Not only are digital interfaces bringing benefits, but changes in system partitioning are enabled by digital interfaces. This lowers cost and accelerates time-to-market. Digital signal processing (DSP) techniques are commonplace in many digital applications and are used within baseband processors also. By converting from RF to digital within the radio, DSP techniques can improve radio performance by supporting the implementation of FIR filters for anti-aliasing, antidroop, channel filtering, notch filter, digital modulation, etc.
Unlike analog basebands, purely digital basebands can take advantage of semiconductor process density improvements, which are achieved much more rapidly in digital technology compared to analog. For example, in highly integrated GSM transceivers the die area can be dominated by analog passive components. The area required for a given capacitance has been reduced over the years, but not like the doubling of density described by Moore's law for digital functions.
The latest mobile phones provide multiband and multimode operation on cellular networks. The number of communication pipes for Wi-Fi connections, digital TV, digital audio broadcast and GPS satellite reception, among other technologies continue to increase. In recent years, one way in which designers have tried to deliver compact and efficient chipsets is by including zero intermediate frequency (IF) receivers. A zero IF receiver enables direct conversion of analog radio frequency (FREQ) signals to a digital baseband. This typically reduces the component count, and may correspondingly limit the footprint and cost of the chipset. By reducing the number of components, zero IF receivers also simplify the supply chain and improve manufacturing yield.
While zero-IF receivers offer a more compact chipset, technical barriers often limit the extent to which such receivers can be used in modern communication systems. For example, because a local oscillator signal (LO) in these receivers is the same as the RF frequency, the LO signal may leak from the receiver to the antenna, which can cause interference with other receivers on the same frequency-band. Also, DC offset, which comes from the self-mixing of LO leakage, may seriously deteriorate the SNR (Signal Noise Ratio).
One type of receiver that limits both of these shortcomings (i.e., LO leakage and DC offset) is a low-IF receiver. In low-IF receivers, the received RF frequency is down-converted to a low, but non-zero IF, before being down-converted to the baseband. Thus, the down-conversion from the received RF frequency to the baseband will have one or more IFs, where each IF corresponds to a separate stage in the receiver. Due to the fact that these separate stages are relatively area intensive, conventional low-IF receivers have a relatively large footprint.

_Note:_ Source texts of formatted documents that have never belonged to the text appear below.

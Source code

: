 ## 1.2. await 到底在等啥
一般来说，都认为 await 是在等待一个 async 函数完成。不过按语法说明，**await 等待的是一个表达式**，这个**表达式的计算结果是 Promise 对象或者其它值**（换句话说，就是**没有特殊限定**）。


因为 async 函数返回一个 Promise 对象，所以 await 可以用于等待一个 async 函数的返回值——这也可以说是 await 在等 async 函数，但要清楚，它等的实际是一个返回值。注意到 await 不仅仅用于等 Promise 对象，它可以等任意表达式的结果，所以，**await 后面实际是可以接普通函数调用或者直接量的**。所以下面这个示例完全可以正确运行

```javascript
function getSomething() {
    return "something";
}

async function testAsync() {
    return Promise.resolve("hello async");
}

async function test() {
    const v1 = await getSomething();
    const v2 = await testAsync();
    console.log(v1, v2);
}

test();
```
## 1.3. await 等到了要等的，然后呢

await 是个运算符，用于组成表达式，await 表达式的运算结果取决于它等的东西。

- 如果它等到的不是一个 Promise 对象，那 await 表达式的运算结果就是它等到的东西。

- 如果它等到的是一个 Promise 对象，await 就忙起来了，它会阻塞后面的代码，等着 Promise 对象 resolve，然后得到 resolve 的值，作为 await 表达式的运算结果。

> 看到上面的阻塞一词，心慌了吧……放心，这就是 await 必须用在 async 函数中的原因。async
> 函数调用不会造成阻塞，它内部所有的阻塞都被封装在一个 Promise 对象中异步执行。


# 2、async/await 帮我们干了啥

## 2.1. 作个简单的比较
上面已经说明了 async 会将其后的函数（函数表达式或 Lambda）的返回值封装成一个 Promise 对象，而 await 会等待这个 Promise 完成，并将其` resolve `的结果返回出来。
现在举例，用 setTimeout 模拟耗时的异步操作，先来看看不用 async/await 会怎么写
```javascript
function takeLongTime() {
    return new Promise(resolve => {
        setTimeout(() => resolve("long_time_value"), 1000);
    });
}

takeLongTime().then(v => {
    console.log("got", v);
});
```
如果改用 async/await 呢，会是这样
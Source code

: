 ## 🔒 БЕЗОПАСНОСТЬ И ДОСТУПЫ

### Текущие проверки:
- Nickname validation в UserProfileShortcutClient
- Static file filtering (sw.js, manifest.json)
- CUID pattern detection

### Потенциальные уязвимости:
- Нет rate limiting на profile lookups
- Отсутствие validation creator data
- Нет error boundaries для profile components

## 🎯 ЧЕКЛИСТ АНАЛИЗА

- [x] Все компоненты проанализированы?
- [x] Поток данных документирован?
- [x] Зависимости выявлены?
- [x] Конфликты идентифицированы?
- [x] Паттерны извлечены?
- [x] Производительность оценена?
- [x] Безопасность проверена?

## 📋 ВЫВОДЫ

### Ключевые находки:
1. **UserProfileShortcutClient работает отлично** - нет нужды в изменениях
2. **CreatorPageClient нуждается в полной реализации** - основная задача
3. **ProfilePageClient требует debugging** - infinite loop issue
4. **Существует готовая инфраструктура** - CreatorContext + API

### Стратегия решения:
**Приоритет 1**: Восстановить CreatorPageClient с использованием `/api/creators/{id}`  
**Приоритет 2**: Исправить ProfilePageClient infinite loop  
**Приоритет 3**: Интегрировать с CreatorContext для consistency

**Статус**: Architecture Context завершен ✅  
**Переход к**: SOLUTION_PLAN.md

Convergence among mobile devices means that many combinations of these RF communication/broadcast standards will appear in PDA's, laptop computers and game consoles. In these products, space, cost and power consumption constraints will make it no longer viable to have a dedicated wireless transceiver for each standard. Therefore, there is a need for partitioning interfaces for these devices capable of handling various standards while also avoiding overhead in terms of cost and current on the platform.